REQUIRED ACTION – All that is needed is every line of the listing below that has "dimensional".

___ PROVIDED ENTRIES

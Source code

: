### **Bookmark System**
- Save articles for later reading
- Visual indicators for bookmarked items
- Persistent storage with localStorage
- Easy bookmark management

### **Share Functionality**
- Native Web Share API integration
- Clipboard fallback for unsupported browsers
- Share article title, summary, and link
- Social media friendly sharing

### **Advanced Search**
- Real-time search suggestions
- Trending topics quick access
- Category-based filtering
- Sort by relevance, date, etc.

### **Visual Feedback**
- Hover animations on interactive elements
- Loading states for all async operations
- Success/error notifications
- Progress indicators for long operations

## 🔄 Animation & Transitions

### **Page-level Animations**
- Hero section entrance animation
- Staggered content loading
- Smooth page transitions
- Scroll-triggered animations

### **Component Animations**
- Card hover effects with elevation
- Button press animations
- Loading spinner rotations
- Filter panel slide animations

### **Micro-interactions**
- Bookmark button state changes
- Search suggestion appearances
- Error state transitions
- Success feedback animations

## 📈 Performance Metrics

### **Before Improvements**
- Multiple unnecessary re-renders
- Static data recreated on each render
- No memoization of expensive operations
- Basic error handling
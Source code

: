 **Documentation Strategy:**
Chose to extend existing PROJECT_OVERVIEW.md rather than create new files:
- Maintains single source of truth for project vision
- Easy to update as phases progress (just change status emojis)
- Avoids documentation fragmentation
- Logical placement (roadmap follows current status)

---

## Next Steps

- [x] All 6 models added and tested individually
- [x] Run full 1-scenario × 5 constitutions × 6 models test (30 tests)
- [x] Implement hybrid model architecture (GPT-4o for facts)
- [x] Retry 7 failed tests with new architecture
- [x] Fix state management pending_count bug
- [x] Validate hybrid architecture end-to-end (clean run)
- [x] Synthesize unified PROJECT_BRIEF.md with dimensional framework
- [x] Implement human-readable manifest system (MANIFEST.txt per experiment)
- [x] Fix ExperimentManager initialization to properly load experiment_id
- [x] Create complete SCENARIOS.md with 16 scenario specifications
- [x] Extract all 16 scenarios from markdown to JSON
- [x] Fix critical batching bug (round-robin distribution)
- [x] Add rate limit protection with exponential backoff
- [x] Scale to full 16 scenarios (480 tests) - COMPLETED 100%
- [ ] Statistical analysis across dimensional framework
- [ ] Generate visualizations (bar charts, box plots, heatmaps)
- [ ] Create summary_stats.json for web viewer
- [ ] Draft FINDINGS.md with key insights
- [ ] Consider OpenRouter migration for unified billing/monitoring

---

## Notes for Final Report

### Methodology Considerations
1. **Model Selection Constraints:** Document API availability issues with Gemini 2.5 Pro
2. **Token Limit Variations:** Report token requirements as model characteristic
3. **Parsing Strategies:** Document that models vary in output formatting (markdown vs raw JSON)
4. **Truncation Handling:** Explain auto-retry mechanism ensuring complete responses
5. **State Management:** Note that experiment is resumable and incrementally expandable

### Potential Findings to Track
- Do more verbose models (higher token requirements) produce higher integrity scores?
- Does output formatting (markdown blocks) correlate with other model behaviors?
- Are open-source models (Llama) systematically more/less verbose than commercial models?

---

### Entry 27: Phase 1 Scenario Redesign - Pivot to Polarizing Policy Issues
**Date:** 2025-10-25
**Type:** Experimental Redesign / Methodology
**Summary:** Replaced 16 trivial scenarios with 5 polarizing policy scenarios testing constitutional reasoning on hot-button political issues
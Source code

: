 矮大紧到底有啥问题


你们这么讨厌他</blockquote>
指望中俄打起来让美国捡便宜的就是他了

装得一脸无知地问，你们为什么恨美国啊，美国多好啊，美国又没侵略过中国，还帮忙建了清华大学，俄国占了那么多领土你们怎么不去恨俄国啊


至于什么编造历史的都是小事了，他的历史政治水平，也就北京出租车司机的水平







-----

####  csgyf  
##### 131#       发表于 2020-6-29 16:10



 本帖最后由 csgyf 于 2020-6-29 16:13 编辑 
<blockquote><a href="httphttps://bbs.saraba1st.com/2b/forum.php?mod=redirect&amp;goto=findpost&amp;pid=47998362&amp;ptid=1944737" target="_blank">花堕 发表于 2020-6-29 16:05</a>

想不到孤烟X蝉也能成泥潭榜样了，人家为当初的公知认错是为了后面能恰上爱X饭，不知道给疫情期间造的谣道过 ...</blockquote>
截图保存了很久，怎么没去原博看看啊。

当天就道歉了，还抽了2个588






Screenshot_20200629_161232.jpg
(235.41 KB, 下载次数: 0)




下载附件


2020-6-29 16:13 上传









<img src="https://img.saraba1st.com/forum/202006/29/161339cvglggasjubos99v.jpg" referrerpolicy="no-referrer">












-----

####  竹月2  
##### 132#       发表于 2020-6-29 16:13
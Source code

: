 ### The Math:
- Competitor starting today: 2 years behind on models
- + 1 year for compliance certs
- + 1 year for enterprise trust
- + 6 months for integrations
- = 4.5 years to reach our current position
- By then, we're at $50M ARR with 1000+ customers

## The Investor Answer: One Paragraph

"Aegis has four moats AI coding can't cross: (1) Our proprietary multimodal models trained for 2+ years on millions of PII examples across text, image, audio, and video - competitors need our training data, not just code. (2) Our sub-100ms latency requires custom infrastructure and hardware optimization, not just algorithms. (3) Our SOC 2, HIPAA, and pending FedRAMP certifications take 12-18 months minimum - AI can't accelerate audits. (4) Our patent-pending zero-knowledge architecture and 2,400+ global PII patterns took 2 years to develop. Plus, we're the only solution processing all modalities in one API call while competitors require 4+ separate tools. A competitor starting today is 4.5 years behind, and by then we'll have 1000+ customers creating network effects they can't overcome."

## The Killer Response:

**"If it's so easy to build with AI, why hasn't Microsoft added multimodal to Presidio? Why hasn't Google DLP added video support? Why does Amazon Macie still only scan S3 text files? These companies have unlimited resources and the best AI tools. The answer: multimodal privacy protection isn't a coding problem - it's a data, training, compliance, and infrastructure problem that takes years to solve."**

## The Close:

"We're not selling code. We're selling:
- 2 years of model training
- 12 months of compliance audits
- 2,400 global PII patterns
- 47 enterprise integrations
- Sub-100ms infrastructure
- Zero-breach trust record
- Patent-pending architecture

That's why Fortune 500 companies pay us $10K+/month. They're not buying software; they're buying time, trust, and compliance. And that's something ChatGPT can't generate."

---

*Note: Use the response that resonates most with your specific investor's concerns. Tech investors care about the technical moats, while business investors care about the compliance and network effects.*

______

TASK OUTPUT –
- [x] Synthesize unified PROJECT_BRIEF.md with dimensional framework
- [ ] Statistical analysis across dimensional framework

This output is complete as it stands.